Start of DATA PROVIDED

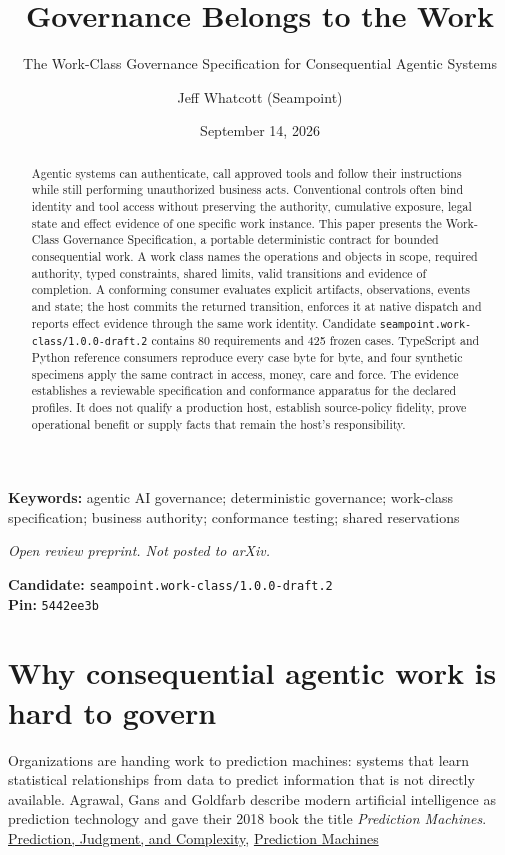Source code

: \documentclass[
  american,
  11pt,
  letterpaper,
]{article}
\title{Governance Belongs to the Work}
\subtitle{The Work-Class Governance Specification for Consequential
Agentic Systems}
\author{Jeff Whatcott (Seampoint)}
\date{September 14, 2026}
\newcommand{\passthrough}[1]{#1}
\begin{document}
\maketitle
\begin{abstract}
Agentic systems can authenticate, call approved tools and follow their
instructions while still performing unauthorized business acts.
Conventional controls often bind identity and tool access without
preserving the authority, cumulative exposure, legal state and effect
evidence of one specific work instance. This paper presents the
Work-Class Governance Specification, a portable deterministic contract
for bounded consequential work. A work class names the operations and
objects in scope, required authority, typed constraints, shared limits,
valid transitions and evidence of completion. A conforming consumer
evaluates explicit artifacts, observations, events and state; the host
commits the returned transition, enforces it at native dispatch and
reports effect evidence through the same work identity. Candidate
\passthrough{\lstinline!seampoint.work-class/1.0.0-draft.2!} contains 80
requirements and 425 frozen cases. TypeScript and Python reference
consumers reproduce every case byte for byte, and four synthetic
specimens apply the same contract in access, money, care and force. The
evidence establishes a reviewable specification and conformance
apparatus for the declared profiles. It does not qualify a production
host, establish source-policy fidelity, prove operational benefit or
supply facts that remain the host's responsibility.
\end{abstract}

\textbf{Keywords:} agentic AI governance; deterministic governance;
work-class specification; business authority; conformance testing;
shared reservations

\emph{Open review preprint. Not posted to arXiv.}

\textbf{Candidate:}
\passthrough{\lstinline!seampoint.work-class/1.0.0-draft.2!}\\
\textbf{Pin:} \passthrough{\lstinline!5442ee3b!}

\section{Why consequential agentic work is hard to
govern}\label{why-consequential-agentic-work-is-hard-to-govern}

Organizations are handing work to prediction machines: systems that
learn statistical relationships from data to predict information that is
not directly available. Agrawal, Gans and Goldfarb describe modern
artificial intelligence as prediction technology and gave their 2018
book the title \emph{Prediction Machines}.
\href{https://www.nber.org/papers/w24243}{Prediction, Judgment, and
Complexity}, \href{https://www.predictionmachines.ai/}{Prediction
Machines}
\end{document}
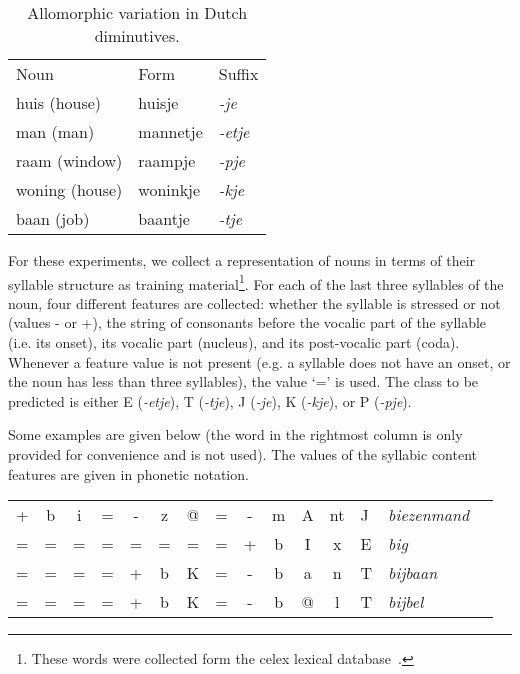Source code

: \documentclass{report}
\begin{document}
\begin{table}[ht]
\begin{center}
\begin{tabular}{l|l|l}
Noun & Form & Suffix \\
\noalign{\smallskip}
\hline
\noalign{\smallskip}
huis (house) & huisje & {\em -je} \\
man (man) & mannetje & {\em -etje\/} \\
raam (window) & raampje & {\em -pje\/} \\
woning (house) & woninkje & {\em -kje\/} \\
baan (job) & baantje & {\em -tje\/} \\
\end{tabular}
\caption{Allomorphic variation in Dutch diminutives.}\label{variation}
\end{center}
\end{table}

For these experiments, we collect a representation of nouns in terms
of their syllable structure as training material\footnote{These words
  were collected form the {\sc celex} lexical
  database~\cite{Baayen+93}.}. For each of the last three syllables of
the noun, four different features are collected: whether the syllable
is stressed or not (values - or +), the string of consonants before
the vocalic part of the syllable (i.e. its onset), its vocalic part
(nucleus), and its post-vocalic part (coda). Whenever a feature value
is not present (e.g. a syllable does not have an onset, or the noun
has less than three syllables), the value `=' is used. The class to be
predicted is either E ({\em -etje}), T ({\em -tje}), J ({\em -je}), K
({\em -kje}), or P ({\em -pje}).

Some examples are given below (the word in the rightmost column is only provided for
convenience and is not used). The values of the syllabic content
features are given in phonetic notation.

\begin{table}[ht]
\begin{center}
\begin{tabular}{cccccccccccc|l|l|l}
+ & b & i & = & - & z & @ & = & - & m & A & nt & J & {\em biezenmand} \\
= & = & = & = & = & = & = & = & + & b & I & x & E & {\em big}\\
= & = & = & = & + & b & K & = & - & b & a & n & T & {\em bijbaan}\\
= & = & = & = & + & b & K & = & - & b & @ & l & T & {\em bijbel}\\
\end{tabular}
\end{center}
\end{table}
\end{document}
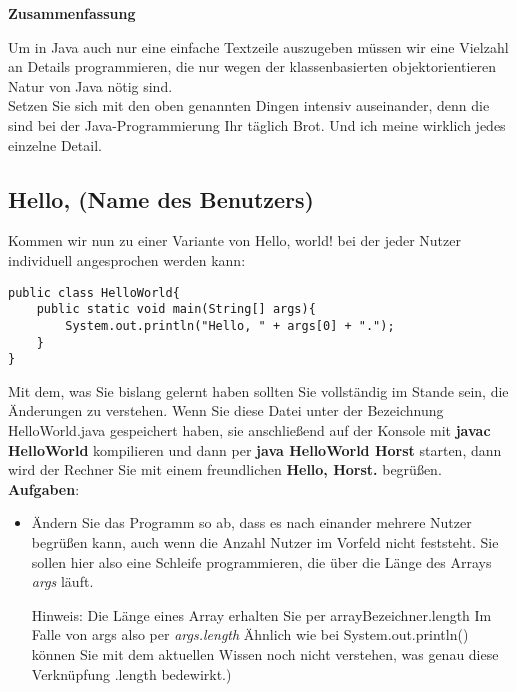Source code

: \textbf{Zusammenfassung}

Um in Java auch nur eine einfache Textzeile auszugeben müssen wir eine Vielzahl an Details programmieren, die nur wegen der klassenbasierten objektorientieren Natur von Java nötig sind.\\

Setzen Sie sich mit den oben genannten Dingen intensiv auseinander, denn die sind bei der Java-Programmierung Ihr täglich Brot. Und ich meine wirklich jedes einzelne Detail.

\subsection{Hello, (Name des Benutzers)}

Kommen wir nun zu einer Variante von Hello, world! bei der jeder Nutzer individuell angesprochen werden kann:

\begin{verbatim}
public class HelloWorld{
    public static void main(String[] args){
        System.out.println("Hello, " + args[0] + ".");
    }
}
\end{verbatim}

Mit dem, was Sie bislang gelernt haben sollten Sie vollständig im Stande sein, die Änderungen zu verstehen. Wenn Sie diese Datei unter der Bezeichnung HelloWorld.java gespeichert haben, sie anschließend auf der Konsole mit \textbf{javac HelloWorld} kompilieren und dann per \textbf{java HelloWorld Horst} starten, dann wird der Rechner Sie mit einem freundlichen \textbf{Hello, Horst.} begrüßen.\\

\textbf{Aufgaben}:

\begin{itemize}
	\item Ändern Sie das Programm so ab, dass es nach einander mehrere Nutzer begrüßen kann, auch wenn die Anzahl Nutzer im Vorfeld nicht feststeht. Sie sollen hier also eine Schleife programmieren, die über die Länge des Arrays \emph{args} läuft.
	
	Hinweis: Die Länge eines Array erhalten Sie per arrayBezeichner.length Im Falle von args also per \emph{args.length} Ähnlich wie bei System.out.println() können Sie mit dem aktuellen Wissen noch nicht verstehen, was genau diese Verknüpfung .length bedewirkt.)
\end{itemize}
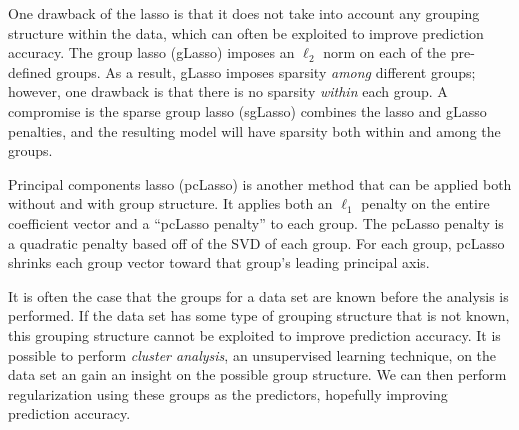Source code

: \documentclass[10pt]{article}
\begin{document}
One drawback of the lasso is that it does not take into account any grouping structure within the data, which can often be exploited to improve prediction accuracy. The group lasso (gLasso) \cite{yuan2006model} imposes an $\ell_2$ norm on each of the pre-defined groups. As a result, gLasso imposes sparsity \textit{among} different groups; however, one drawback is that there is no sparsity \textit{within} each group. A compromise is the sparse group lasso (sgLasso) \cite{friedman2010note} combines the lasso and gLasso penalties, and the resulting model will have sparsity both within and among the groups. %

Principal components lasso (pcLasso) \cite{2018arXiv181004651T} is another method that can be applied both without and with group structure. It applies both an $\ell_1$ penalty on the entire coefficient vector and a ``pcLasso penalty'' to each group. The pcLasso penalty is a quadratic penalty based off of the SVD of each group. For each group, pcLasso shrinks each group vector toward that group's leading principal axis. %

It is often the case that the groups for a data set are known before the analysis is performed. If the data set has some type of grouping structure that is not known, this grouping structure cannot be exploited to improve prediction accuracy. It is possible to perform \textit{cluster analysis}, an unsupervised learning technique, on the data set an gain an insight on the possible group structure. We can then perform regularization using these groups as the predictors, hopefully improving prediction accuracy. 
\end{document}
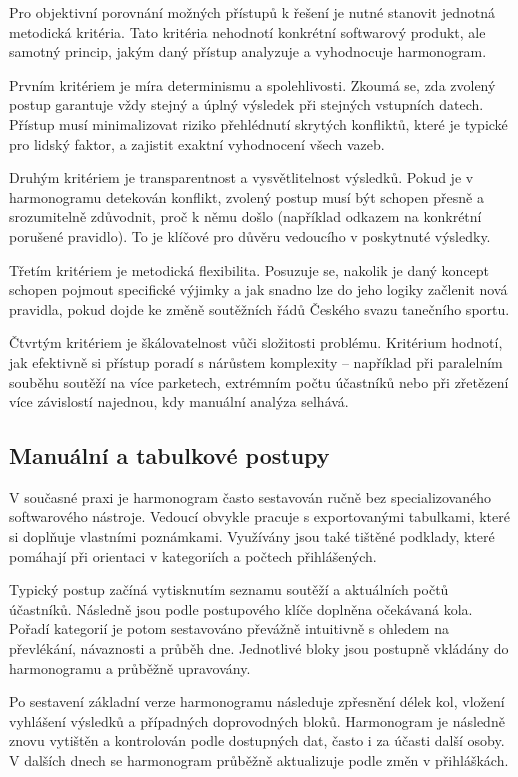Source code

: \documentclass[czech, kiv, ba, he, iso690alph, pdf]{fasthesis}
\begin{document}
				Pro objektivní porovnání možných přístupů k řešení je nutné stanovit jednotná metodická kritéria. Tato kritéria nehodnotí konkrétní softwarový produkt, ale samotný princip, jakým daný přístup analyzuje a vyhodnocuje harmonogram.
			
				Prvním kritériem je míra determinismu a spolehlivosti. Zkoumá se, zda zvolený postup garantuje vždy stejný a úplný výsledek při stejných vstupních datech. Přístup musí minimalizovat riziko přehlédnutí skrytých konfliktů, které je typické pro lidský faktor, a zajistit exaktní vyhodnocení všech vazeb.
			
				Druhým kritériem je transparentnost a vysvětlitelnost výsledků. Pokud je v harmonogramu detekován konflikt, zvolený postup musí být schopen přesně a srozumitelně zdůvodnit, proč k němu došlo (například odkazem na konkrétní porušené pravidlo). To je klíčové pro důvěru vedoucího v poskytnuté výsledky.
			
				Třetím kritériem je metodická flexibilita. Posuzuje se, nakolik je daný koncept schopen pojmout specifické výjimky a jak snadno lze do jeho logiky začlenit nová pravidla, pokud dojde ke změně soutěžních řádů Českého svazu tanečního sportu.
			
				Čtvrtým kritériem je škálovatelnost vůči složitosti problému. Kritérium hodnotí, jak efektivně si přístup poradí s nárůstem komplexity – například při paralelním souběhu soutěží na více parketech, extrémním počtu účastníků nebo při zřetězení více závislostí najednou, kdy manuální analýza selhává.

			\subsection{Manuální a tabulkové postupy}

				V současné praxi je harmonogram často sestavován ručně bez specializovaného softwarového nástroje. Vedoucí obvykle pracuje s exportovanými tabulkami, které si doplňuje vlastními poznámkami. Využívány jsou také tištěné podklady, které pomáhají při orientaci v kategoriích a počtech přihlášených.
	
				Typický postup začíná vytisknutím seznamu soutěží a aktuálních počtů účastníků. Následně jsou podle postupového klíče doplněna očekávaná kola. Pořadí kategorií je potom sestavováno převážně intuitivně s ohledem na převlékání, návaznosti a průběh dne. Jednotlivé bloky jsou postupně vkládány do harmonogramu a průběžně upravovány.
	
				Po sestavení základní verze harmonogramu následuje zpřesnění délek kol, vložení vyhlášení výsledků a případných doprovodných bloků. Harmonogram je následně znovu vytištěn a kontrolován podle dostupných dat, často i za účasti další osoby. V dalších dnech se harmonogram průběžně aktualizuje podle změn v přihláškách.
	
\end{document}
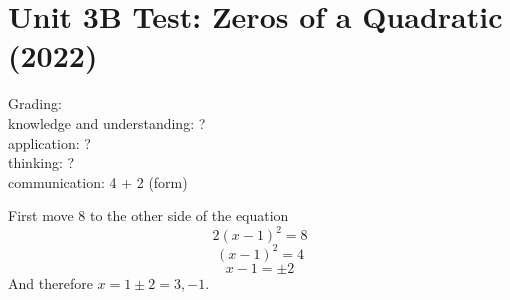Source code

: \documentclass{article}
\begin{document}
\section*{Unit 3B Test: Zeros of a Quadratic (2022)}
Grading:\\
knowledge and understanding: ?\\
application: ?\\
thinking: ?\\
communication: 4 + 2 (form)\\

\vskip 1cm

\vskip 0.5cm
\textbf{\color{red}{We}} First move $8$ to the other side of the equation
\[
	2(x-1)^2=8
\]
\[
	(x-1)^2=4
\]
\[
	x-1=\pm2
\]
And therefore $x=1\pm2=3,-1$.
\vskip 1cm
\\
\end{document}

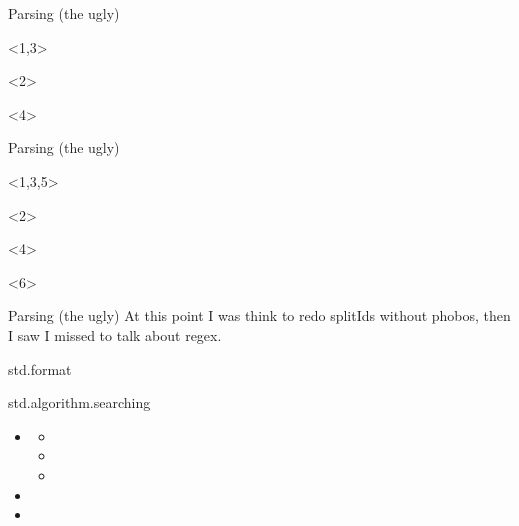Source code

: \documentclass[aspectratio=169,notes]{beamer}
\begin{document}
	\begin{frame}[fragile]{Parsing (the ugly)}
		\begin{onlyenv}
			
		\end{onlyenv}
		\begin{onlyenv}<2>
			
		\end{onlyenv}
		\begin{onlyenv}<4>
			
		\end{onlyenv}
	\end{frame}
	\begin{frame}[fragile]{Parsing (the ugly)}
		\begin{onlyenv}<1,3,5>
			
		\end{onlyenv}
		\begin{onlyenv}<2>
			
		\end{onlyenv}
		\begin{onlyenv}<4>
			
		\end{onlyenv}
		\begin{onlyenv}<6>
			
		\end{onlyenv}
	\end{frame}
	\begin{frame}[fragile]{Parsing (the ugly)}
At this point I was think to redo splitIds without phobos, then I saw I missed to
talk about regex.
	\end{frame}

	\begin{frame}[fragile]{std.format}
		
	\end{frame}

	\begin{frame}[fragile]{std.algorithm.searching}
		\begin{itemize}
			\item \lstinline@find@
			\begin{itemize}
				\item \lstinline@canFind@
				\item \lstinline@until@
				\item \lstinline@countUntil@
			\end{itemize}
			\item \lstinline@startsWith@
			\item \lstinline@endsWith@
		\end{itemize}
	\end{frame}
\end{document}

End of DATA PROVIDED

HOW TO COMPLETE THIS TASK: List all lines in the material containing the string "evidence".

RESPONSE TO THIS EXERCISE:
evidence of one specific work instance. This paper presents the
valid transitions and evidence of completion. A conforming consumer
reports effect evidence through the same work identity. Candidate
evidence establishes a reviewable specification and conformance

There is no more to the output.